> _Rendered images with source text_:
● ● ●
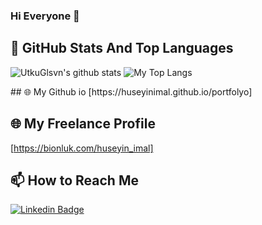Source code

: ### Hi Everyone 👋



## 📌 GitHub Stats And Top Languages

<p float="center">
  <img  src="https://github-readme-stats.vercel.app/api?username=huseyinimal&show_icons=true&count_private=true&hide=contribs,issues" alt="UtkuGlsvn's github stats" />
  <img  src="https://github-readme-stats.vercel.app/api/top-langs/?username=huseyinimal&layout=compact&hide=html,css" alt="My Top Langs" />
</p>
## 🌐 My Github io
[https://huseyinimal.github.io/portfolyo]

## 🌐 My Freelance Profile
[https://bionluk.com/huseyin_imal]

## 📫 How to Reach Me


[![Linkedin Badge](https://img.shields.io/badge/huseyinimal-follow%20on%20linkedin-blue?style=for-the-badge&logo=linkedin)](https://www.linkedin.com/in/hüseyin-imal-5b6269a2/)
● ● ●
> _Work item_:
Beginning at the line containing "## 🌐 My Github io", repeat each line exactly through the last line of the entries, and include no other lines.

> _Result below_:
## 🌐 My Github io
[https://huseyinimal.github.io/portfolyo]

## 🌐 My Freelance Profile
[https://bionluk.com/huseyin_imal]

## 📫 How to Reach Me


[![Linkedin Badge](https://img.shields.io/badge/huseyinimal-follow%20on%20linkedin-blue?style=for-the-badge&logo=linkedin)](https://www.linkedin.com/in/hüseyin-imal-5b6269a2/)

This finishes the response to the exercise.